Q20. What are the top 5 most expensive candy types in the dataset and of these which is the least popular?
Exploring the correlation structure
Pearson correlation values range from -1 to +1
cij <- cor (candy)
corrplot (cij)
Principal Component Analysis
pca <- prcomp (candy, scale= T)
summary (pca)
Importance of components:
PC1 PC2 PC3 PC4 PC5 PC6 PC7
Standard deviation 2.0788 1.1378 1.1092 1.07533 0.9518 0.81923 0.81530
Proportion of Variance 0.3601 0.1079 0.1025 0.09636 0.0755 0.05593 0.05539
Cumulative Proportion 0.3601 0.4680 0.5705 0.66688 0.7424 0.79830 0.85369
PC8 PC9 PC10 PC11 PC12
Standard deviation 0.74530 0.67824 0.62349 0.43974 0.39760
Proportion of Variance 0.04629 0.03833 0.03239 0.01611 0.01317
Cumulative Proportion 0.89998 0.93832 0.97071 0.98683 1.00000
The main results figure: the PCA score plot:
ggplot (pca$ x) +
aes (PC1, PC2, label= rownames (pca$ x)) +
geom_point (col= my_cols) +
geom_text_repel (col= my_cols)
Warning: ggrepel: 23 unlabeled data points (too many overlaps). Consider
increasing max.overlaps
labs (title= "PCA Candy Space Map" )
<ggplot2::labels> List of 1
$ title: chr "PCA Candy Space Map"
The “loadings” plot for PC1
ggplot (pca$ rotation) +
aes (PC1, rownames (pca$ rotation)) +
geom_col ()
Q24. Complete the code to generate the loadings plot above. What original variables are picked up strongly by PC1 in the positive direction? Do these make sense to you? Where did you see this relationship highlighted previously?

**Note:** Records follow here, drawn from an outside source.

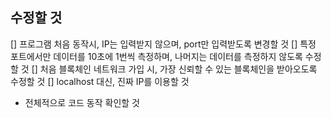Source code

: ## 수정할 것

[] 프로그램 처음 동작시, IP는 입력받지 않으며, port만 입력받도록 변경할 것
[] 특정 포트에서만 데이터를 10초에 1번씩 측정하며, 나머지는 데이터를 측정하지 않도록 수정할 것
[] 처음 블록체인 네트워크 가입 시, 가장 신뢰할 수 있는 블록체인을 받아오도록 수정할 것
[] localhost 대신, 진짜 IP를 이용할 것

- 전체적으로 코드 동작 확인할 것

Q25. Based on your exploratory analysis, correlation findings, and PCA results, what combination of characteristics appears to make a “winning” candy? How do these different analyses (visualization, correlation, PCA) support or complement each other in reaching this conclusion?